28 Haziran 2018 Perşembe

Joy Division - Closer Albüm İncelemesi



   Joy Division ve albüm kavramları yan yana koyulduğunda otomatik olarak akla Unknown Pleasures gelir. Hatta direkt Joy Division, Unknown Pleasures'ın o siyah zemindeki beyaz çizgilerin oluşturduğu dağ resminden oluşan albüm kapağıyla bağdaştırılmıştır genelde insanların zihninde. Unknown Pleasures'ı herkes çok sever, ben de çok severim, ama Joy Division'ın ikinci ve son albümü Closer pek bilinmez, pek umursanmaz. Grubun hayranları sahip çıkar, sever ama Unknown Pleasures gibi bir popülerliğe ulaşamamıştır, bu bir gerçek. Benim ise bu iki albüm arasından en sevdiğim açık ara farkla Closer, ve şimdi Closer hakkındaki görüşlerimi anlatacağım!

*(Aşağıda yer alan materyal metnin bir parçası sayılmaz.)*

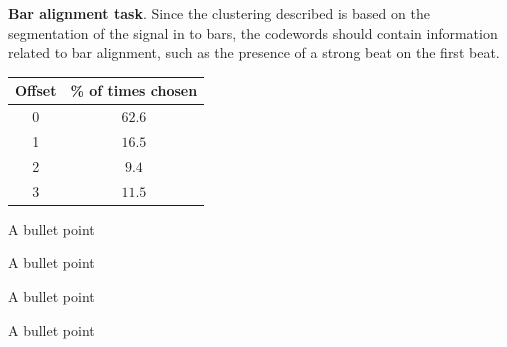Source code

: \documentclass[landscape,a0b,final]{a0poster}
\newenvironment{poster}{
  \begin{center}
  \begin{minipage}[c]{0.98\textwidth}
}{
  \end{minipage} 
  \end{center}
}
\newcommand{\pbox}[4]{
\psshadowbox[#3]{
\begin{minipage}[t][#2][t]{#1}
#4
\end{minipage}
}}
\newcommand{\mytablecaption}[1]{
  \vspace{1.0cm}
  \begin{quote}
    {{\sc Table} \arabic{table}: #1}
  \end{quote}
  \vspace{1cm}
  \stepcounter{table}
}
\begin{document}
\begin{poster}
\begin{multicols}{3}
\begin{minipage}[c][9cm][c]{\columnwidth}
\end{minipage}

\vspace{2cm}

\begin{minipage}[c][9cm][c]{\columnwidth}
\textbf{Bar alignment task}.
Since the clustering described is based
on the segmentation of the signal in to bars, 
the codewords should contain information related to bar
alignment, such as the presence of a strong beat on the first beat.\\
\end{minipage}
\begin{minipage}[c][9cm][c]{0.21\textwidth}
  \begin{center}
      \begin{tabular}{cc}
        Offset & \% of times chosen \\ \hline \hline
        0 & $\mathbf{62.6}$\\
        1 & $16.5$\\
        2 & $9.4$\\
        3 & $11.5$
      \end{tabular}
      \label{tab:offset}
  \end{center}
\end{minipage}

\begin{list}{}{\leftmargin=2em =1em}
\item A bullet point
\item A bullet point
\item A bullet point
\item A bullet point
\end{list}


\vspace{0cm}
\begin{center}
  \pbox{0.8\columnwidth}{}{linewidth=2mm,framearc=0.1,linecolor=lightred,fillstyle=gradient,gradangle=0,gradbegin=white,gradend=whitepink,gradmidpoint=1.0,framesep=1em}{
    \begin{center}
      \large Conclusion
    \end{center}}
\end{center}


\end{multicols}
\end{poster}
\end{document}

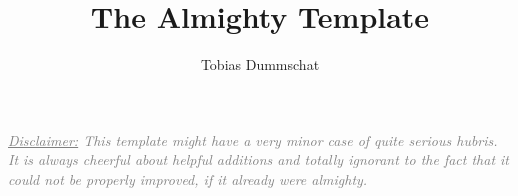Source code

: \documentclass[11pt]{article}
\title{The Almighty Template}
\author{Tobias Dummschat}
\newcommand\1{\mathds{1}}
\newcommand\ul\underline
\theoremstyle{definition}
\begin{document}
\maketitle
\section*{}

\it{\textcolor{gray}{\ul{Disclaimer:} This template might have a very minor case of quite serious hubris. It is always cheerful about helpful additions and totally ignorant to the fact that it could not be properly improved, if it already were almighty.}}
\end{document}
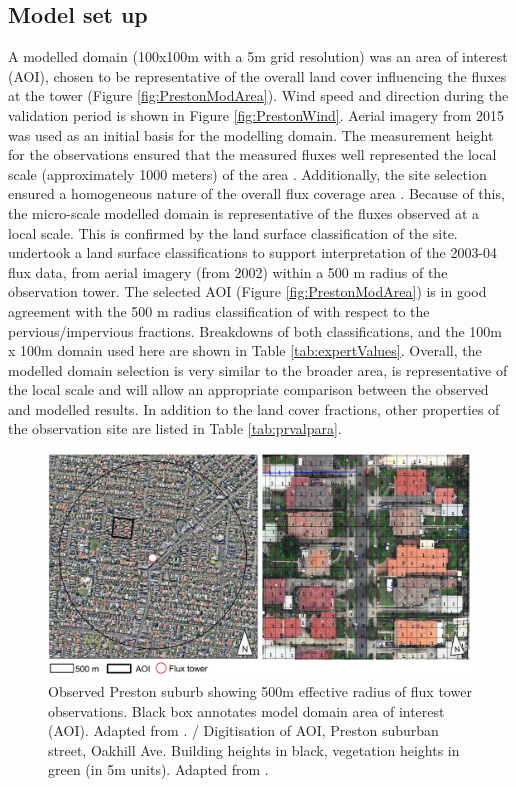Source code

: \documentclass[final,3p,times,authoryear]{elsarticle}
\begin{document}
\subsection{Model set up}

A modelled domain (100x100m with a 5m grid resolution) was an area of interest (AOI), chosen to be representative of the overall land cover influencing the fluxes at the tower (Figure \ref{fig:PrestonModArea}). Wind speed and direction during the validation period is shown in Figure \ref{fig:PrestonWind}. Aerial imagery from 2015 \citep{GooglePreston2015} was used as an initial basis for the modelling domain. The measurement height for the observations ensured that the measured fluxes well represented the local scale (approximately 1000 meters) of the area \citep{Coutts2007}. Additionally, the site selection ensured a homogeneous nature of the overall flux coverage area \citep{Schmid1994}. Because of this, the micro-scale modelled domain is representative of the fluxes observed at a local scale. This is confirmed by the land surface classification of the site. \cite{Coutts2007} undertook a land surface classifications to support interpretation of the 2003-04 flux data, from aerial imagery (from 2002) within a 500 m radius of the observation tower. The selected AOI (Figure \ref{fig:PrestonModArea}) is in good agreement with the 500 m radius classification of \cite{Coutts2007} with respect to the pervious/impervious fractions. Breakdowns of both classifications, and the 100m x 100m domain used here are shown in Table \ref{tab:expertValues}. Overall, the modelled domain selection is very similar to the broader area, is representative of the local scale and will allow an appropriate comparison between the observed and modelled results. In addition to the land cover fractions, other properties of the observation site are listed in Table \ref{tab:prvalpara}.

\begin{figure}[!htbp]
\includegraphics[trim = 0mm 0mm 0mm 0mm, clip, scale=1.00]{images/PrestonModelledArea.png} 
\caption{Observed Preston suburb showing 500m effective radius of flux tower observations. Black box annotates model domain area of interest (AOI). Adapted from \cite{GooglePreston2015}.\label{fig:PrestonModArea} / Digitisation of AOI, Preston suburban street, Oakhill Ave. Building heights in black, vegetation heights in green (in 5m units). Adapted from \cite{Nearmap2015}.\label{fig:PrestonDigitization}}      
\end{figure}
\end{document}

   Closer'ın bu kadar popülerliğe ulaşamamasının sebebi aslında albümün aşırı karanlık ve depresif ruhundan geliyor. Bu tip duygular insanları kolaylıkla iter genellikle. Zaten grubun efsanevi vokali Ian Curtis'in bu albümü yaptıktan sonra intihar etmesi de bunun göstergelerinden biri. "Ian Curtis neden intihar etti, ne derdi vardı adamın?" diyenlerin tek yapması gereken Closer albümünü açıp baştan sona dinlemek. Cevap kendini gösteriyor zaten.


  Bu karanlık, melankolik hava ve şarkı sözleri Unknown Pleasures'da da yer yer görünüyordu ama Closer'da bu atmosfer o kadar yoğun ki neredeyse fiziksel olarak hissediliyor. Ian Curtis bu dünyadan gitmeden önce yaşadığı tüm sıkıntıları, tüm hayatını ve hislerini bu albüme dökmüş desek yanlış olmaz bence. Bakınız, çok fazla depresif müzik dinleyen bir insanımdır, Radiohead en sevdiğim grup zaten. Ama Closer'ın hissettirdiği çok başka bir şey. Closer mutsuz, üzgün bir adamın değil; hayattan tüm umudunu kesmiş ve tamamen bitmiş bir adamın sesi. Bu yüzden dinlemesi kolay bir albüm değil, hatta uzun süre dinleyince insanı boğuyor resmen. Ama aynı zamanda o kadar güzel ki herkesin duyması, herkesin uygun bir zamanda dinlemesi gerek.

   En sevdiğim albümlerde bile bir zayıf halka, albümün kalanına göre belki birazcık bi tık daha az iyi olan bir parça vardır. Örneğin OK Computer'da bu Electioneering'dir, muhteşem şarkıdır ama diğer şarkılardan birazcık daha az iyi olduğunu kabul ederim. İşte Closer'da öyle bir parça yok. Uğraşıyorum ama hala albümdeki zayıf halkayı seçemiyorum.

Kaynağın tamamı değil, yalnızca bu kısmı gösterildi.